[PATCH v3 04/12] mm, swap: add support for stable large allocation in swap cache directly

linux-mm.kvack.org archive mirror
 help / color / mirror / Atom feed

From: Kairui Song via B4 Relay <devnull+kasong.tencent.com@kernel.org>
To: linux-mm@kvack.org
Cc: Andrew Morton <akpm@linux-foundation.org>,
	 David Hildenbrand <david@kernel.org>, Zi Yan <ziy@nvidia.com>,
	 Baolin Wang <baolin.wang@linux.alibaba.com>,
	Barry Song <baohua@kernel.org>,  Hugh Dickins <hughd@google.com>,
	Chris Li <chrisl@kernel.org>,
	 Kemeng Shi <shikemeng@huaweicloud.com>,
	Nhat Pham <nphamcs@gmail.com>,  Baoquan He <bhe@redhat.com>,
	Johannes Weiner <hannes@cmpxchg.org>,
	 Youngjun Park <youngjun.park@lge.com>,
	 Chengming Zhou <chengming.zhou@linux.dev>,
	 Roman Gushchin <roman.gushchin@linux.dev>,
	 Shakeel Butt <shakeel.butt@linux.dev>,
	Muchun Song <muchun.song@linux.dev>,
	 Qi Zheng <zhengqi.arch@bytedance.com>,
	linux-kernel@vger.kernel.org,  cgroups@vger.kernel.org,
	Kairui Song <kasong@tencent.com>,  Yosry Ahmed <yosry@kernel.org>,
	Lorenzo Stoakes <ljs@kernel.org>,  Dev Jain <dev.jain@arm.com>,
	Lance Yang <lance.yang@linux.dev>,
	 Michal Hocko <mhocko@suse.com>, Michal Hocko <mhocko@kernel.org>,
	 Suren Baghdasaryan <surenb@google.com>,
	 Axel Rasmussen <axelrasmussen@google.com>,
	Lorenzo Stoakes <ljs@kernel.org>,  Yosry Ahmed <yosry@kernel.org>
Subject: [PATCH v3 04/12] mm, swap: add support for stable large allocation in swap cache directly
Date: Tue, 21 Apr 2026 14:16:48 +0800	[thread overview]
Message-ID: <20260421-swap-table-p4-v3-4-2f23759a76bc@tencent.com> (raw)
In-Reply-To: <20260421-swap-table-p4-v3-0-2f23759a76bc@tencent.com>

From: Kairui Song <kasong@tencent.com>

To make it possible to allocate large folios directly in swap cache,
provide a new infrastructure helper to handle the swap cache status
check, allocation, and order fallback in the swap cache layer

The new helper replaces the existing swap_cache_alloc_folio. Based on
this, all the separate swap folio allocation that is being done by anon
/ shmem before is converted to use this helper directly, unifying folio
allocation for anon, shmem, and readahead.

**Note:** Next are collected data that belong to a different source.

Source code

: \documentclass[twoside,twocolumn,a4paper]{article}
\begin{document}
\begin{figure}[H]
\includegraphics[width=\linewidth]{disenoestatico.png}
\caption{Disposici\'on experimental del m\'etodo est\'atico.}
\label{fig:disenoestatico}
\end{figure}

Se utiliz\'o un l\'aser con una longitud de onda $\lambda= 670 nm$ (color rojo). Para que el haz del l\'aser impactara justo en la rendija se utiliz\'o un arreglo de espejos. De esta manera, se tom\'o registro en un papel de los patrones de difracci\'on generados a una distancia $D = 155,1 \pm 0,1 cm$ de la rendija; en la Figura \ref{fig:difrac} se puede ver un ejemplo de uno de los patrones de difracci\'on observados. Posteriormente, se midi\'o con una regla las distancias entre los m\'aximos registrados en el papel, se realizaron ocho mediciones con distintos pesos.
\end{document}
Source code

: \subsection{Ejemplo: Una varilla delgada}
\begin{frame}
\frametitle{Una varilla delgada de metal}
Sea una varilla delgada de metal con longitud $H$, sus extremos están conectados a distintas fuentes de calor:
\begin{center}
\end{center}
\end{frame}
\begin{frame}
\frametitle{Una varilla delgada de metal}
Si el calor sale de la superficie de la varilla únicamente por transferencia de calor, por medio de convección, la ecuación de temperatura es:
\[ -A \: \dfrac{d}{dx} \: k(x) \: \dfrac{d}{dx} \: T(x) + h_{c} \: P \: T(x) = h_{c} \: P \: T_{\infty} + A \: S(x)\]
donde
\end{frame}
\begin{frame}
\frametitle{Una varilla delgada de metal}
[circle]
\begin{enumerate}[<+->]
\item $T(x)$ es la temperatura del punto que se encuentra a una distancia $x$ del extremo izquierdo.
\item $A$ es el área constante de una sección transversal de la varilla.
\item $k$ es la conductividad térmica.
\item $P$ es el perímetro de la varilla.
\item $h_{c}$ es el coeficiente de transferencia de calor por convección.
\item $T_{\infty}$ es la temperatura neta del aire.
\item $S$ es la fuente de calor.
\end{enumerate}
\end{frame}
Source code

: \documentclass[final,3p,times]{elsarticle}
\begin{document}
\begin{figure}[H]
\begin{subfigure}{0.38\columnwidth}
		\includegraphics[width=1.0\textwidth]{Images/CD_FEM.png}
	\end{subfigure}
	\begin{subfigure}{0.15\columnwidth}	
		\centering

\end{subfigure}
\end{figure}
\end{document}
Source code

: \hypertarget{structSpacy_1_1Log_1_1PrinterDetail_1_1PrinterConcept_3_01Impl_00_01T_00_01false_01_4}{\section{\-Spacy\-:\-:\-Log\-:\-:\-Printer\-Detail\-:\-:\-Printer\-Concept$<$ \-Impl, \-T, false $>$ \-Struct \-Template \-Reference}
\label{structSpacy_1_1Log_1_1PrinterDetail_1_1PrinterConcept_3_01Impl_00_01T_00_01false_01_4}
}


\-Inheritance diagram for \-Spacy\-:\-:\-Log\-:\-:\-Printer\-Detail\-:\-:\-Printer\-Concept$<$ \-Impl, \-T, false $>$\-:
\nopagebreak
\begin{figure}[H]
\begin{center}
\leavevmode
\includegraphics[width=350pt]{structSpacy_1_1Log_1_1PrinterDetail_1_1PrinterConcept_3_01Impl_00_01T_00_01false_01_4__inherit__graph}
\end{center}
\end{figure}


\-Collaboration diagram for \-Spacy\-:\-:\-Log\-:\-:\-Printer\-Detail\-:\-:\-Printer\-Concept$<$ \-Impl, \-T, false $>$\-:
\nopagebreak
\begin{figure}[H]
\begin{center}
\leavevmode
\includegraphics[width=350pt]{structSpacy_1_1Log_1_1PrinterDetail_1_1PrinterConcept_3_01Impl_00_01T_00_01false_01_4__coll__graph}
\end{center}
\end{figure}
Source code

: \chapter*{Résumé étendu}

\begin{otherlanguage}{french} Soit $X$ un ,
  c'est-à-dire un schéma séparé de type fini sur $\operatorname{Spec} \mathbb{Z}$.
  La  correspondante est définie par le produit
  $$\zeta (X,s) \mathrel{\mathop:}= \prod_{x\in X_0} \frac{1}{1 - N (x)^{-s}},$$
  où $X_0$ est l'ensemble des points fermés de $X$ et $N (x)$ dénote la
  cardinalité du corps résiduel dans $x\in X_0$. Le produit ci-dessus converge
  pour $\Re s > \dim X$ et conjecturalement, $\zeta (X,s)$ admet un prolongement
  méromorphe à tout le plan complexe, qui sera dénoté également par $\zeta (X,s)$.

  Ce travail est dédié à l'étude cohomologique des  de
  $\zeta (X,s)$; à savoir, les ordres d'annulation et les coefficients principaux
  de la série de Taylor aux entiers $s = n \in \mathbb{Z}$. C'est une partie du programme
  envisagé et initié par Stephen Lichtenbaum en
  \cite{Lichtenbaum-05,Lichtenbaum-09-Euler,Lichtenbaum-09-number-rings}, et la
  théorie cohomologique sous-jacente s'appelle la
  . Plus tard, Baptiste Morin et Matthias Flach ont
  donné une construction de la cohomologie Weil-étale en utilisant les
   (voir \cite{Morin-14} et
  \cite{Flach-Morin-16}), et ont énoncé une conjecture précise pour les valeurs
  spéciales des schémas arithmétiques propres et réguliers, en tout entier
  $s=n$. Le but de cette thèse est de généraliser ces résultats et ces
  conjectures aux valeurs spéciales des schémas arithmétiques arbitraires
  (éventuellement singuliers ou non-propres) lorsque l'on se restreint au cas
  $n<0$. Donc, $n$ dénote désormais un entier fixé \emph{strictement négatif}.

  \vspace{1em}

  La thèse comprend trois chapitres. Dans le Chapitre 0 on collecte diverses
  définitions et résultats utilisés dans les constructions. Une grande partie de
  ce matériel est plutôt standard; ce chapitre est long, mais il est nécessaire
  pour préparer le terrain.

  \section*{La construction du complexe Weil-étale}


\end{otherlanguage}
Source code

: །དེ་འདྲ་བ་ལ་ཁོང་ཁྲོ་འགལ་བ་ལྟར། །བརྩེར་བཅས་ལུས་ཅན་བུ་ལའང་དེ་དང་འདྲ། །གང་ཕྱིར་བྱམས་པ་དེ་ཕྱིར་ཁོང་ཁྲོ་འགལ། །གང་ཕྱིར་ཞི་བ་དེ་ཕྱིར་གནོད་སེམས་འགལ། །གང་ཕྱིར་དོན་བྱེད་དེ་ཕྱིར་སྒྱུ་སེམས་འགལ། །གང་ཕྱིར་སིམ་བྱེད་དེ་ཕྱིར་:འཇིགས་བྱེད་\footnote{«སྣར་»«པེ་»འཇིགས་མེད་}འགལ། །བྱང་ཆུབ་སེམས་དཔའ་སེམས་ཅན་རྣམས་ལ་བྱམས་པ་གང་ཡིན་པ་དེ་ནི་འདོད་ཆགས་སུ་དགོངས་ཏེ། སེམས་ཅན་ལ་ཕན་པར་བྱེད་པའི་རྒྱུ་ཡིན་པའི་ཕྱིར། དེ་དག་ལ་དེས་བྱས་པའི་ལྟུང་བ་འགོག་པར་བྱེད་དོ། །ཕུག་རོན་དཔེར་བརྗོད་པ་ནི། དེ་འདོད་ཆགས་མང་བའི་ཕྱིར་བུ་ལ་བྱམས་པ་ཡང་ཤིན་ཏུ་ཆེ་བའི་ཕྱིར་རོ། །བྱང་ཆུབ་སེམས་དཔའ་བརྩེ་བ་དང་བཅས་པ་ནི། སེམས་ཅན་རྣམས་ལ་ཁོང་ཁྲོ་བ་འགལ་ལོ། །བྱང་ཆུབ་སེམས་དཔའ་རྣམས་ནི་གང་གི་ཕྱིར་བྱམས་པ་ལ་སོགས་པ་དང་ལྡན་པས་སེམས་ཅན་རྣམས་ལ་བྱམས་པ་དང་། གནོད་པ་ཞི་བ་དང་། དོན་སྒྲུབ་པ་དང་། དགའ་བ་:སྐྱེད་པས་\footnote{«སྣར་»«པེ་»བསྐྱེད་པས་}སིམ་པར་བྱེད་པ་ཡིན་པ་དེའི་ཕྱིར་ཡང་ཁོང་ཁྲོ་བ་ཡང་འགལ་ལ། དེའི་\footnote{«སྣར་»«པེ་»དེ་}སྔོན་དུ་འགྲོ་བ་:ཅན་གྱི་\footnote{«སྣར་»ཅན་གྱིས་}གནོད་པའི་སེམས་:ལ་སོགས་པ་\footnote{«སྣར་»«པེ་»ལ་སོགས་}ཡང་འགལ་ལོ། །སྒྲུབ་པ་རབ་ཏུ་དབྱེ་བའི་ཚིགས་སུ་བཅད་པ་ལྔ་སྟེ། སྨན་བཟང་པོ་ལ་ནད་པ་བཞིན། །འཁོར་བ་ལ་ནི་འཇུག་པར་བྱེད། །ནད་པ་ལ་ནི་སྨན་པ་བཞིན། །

This slightly consolidates how allocation is synchronized, making it
more stable and less prone to errors. The slot-count and cache-conflict
check is now always performed with the cluster lock held before
allocation, and repeated under the same lock right before cache
insertion. This double check produces a stable result compared to the
previous anon and shmem mTHP allocation implementation,  avoids the
false-negative conflict checks that the lockless path can return — large
allocations no longer have to be unwound because the range turned out to
be occupied — and aborts early for already-freed slots, which helps
ordinary swapin and especially readahead, with only a marginal increase
in cluster-lock contention (the lock is very lightly contended and stays
local in the first place). Hence, callers of swap_cache_alloc_folio() no
longer need to check the swap slot count or swap cache status
themselves.

And now whoever first successfully allocates a folio in the swap cache
will be the one who charges it and performs the swap-in. The race window
of swapping is also reduced since the loop is much more compact.

Signed-off-by: Kairui Song <kasong@tencent.com>
---
 mm/swap.h       |   3 +-
 mm/swap_state.c | 222 +++++++++++++++++++++++++++++++++++++++++---------------
 mm/zswap.c      |   2 +-
 3 files changed, 165 insertions(+), 62 deletions(-)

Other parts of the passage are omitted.